§ Task description: Each line of the entries that mentions the string "problem" needs to be reported.

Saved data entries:

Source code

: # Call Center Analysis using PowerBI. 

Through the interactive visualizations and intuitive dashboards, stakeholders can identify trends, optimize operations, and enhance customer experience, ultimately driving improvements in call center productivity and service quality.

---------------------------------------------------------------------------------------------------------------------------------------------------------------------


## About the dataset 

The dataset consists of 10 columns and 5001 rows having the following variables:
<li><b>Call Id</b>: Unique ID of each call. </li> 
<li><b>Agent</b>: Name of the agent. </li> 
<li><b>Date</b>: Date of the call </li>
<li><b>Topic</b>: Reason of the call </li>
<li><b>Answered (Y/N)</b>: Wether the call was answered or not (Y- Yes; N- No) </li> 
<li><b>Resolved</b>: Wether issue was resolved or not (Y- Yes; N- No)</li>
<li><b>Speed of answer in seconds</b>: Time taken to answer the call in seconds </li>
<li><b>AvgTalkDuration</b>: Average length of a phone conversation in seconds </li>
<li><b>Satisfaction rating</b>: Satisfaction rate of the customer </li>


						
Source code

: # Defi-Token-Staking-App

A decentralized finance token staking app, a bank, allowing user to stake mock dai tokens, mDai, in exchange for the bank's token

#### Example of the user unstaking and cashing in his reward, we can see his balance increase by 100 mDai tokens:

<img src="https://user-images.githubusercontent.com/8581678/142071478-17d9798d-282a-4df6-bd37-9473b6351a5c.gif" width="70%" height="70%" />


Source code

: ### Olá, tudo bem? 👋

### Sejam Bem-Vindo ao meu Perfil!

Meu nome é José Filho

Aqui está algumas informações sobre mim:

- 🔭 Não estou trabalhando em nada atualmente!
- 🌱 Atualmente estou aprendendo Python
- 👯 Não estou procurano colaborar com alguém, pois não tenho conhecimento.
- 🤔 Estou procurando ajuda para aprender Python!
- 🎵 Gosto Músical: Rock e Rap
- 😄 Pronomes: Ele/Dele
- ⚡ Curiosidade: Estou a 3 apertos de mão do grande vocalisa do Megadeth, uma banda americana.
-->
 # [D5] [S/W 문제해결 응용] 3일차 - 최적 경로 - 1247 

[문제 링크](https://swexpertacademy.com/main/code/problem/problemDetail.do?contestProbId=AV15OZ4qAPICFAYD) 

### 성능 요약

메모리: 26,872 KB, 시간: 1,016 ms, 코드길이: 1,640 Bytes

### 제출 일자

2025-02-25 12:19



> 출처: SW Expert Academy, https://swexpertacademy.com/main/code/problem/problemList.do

§ Task result:
[문제 링크](https://swexpertacademy.com/main/code/problem/problemDetail.do?contestProbId=AV15OZ4qAPICFAYD) 
> 출처: SW Expert Academy, https://swexpertacademy.com/main/code/problem/problemList.do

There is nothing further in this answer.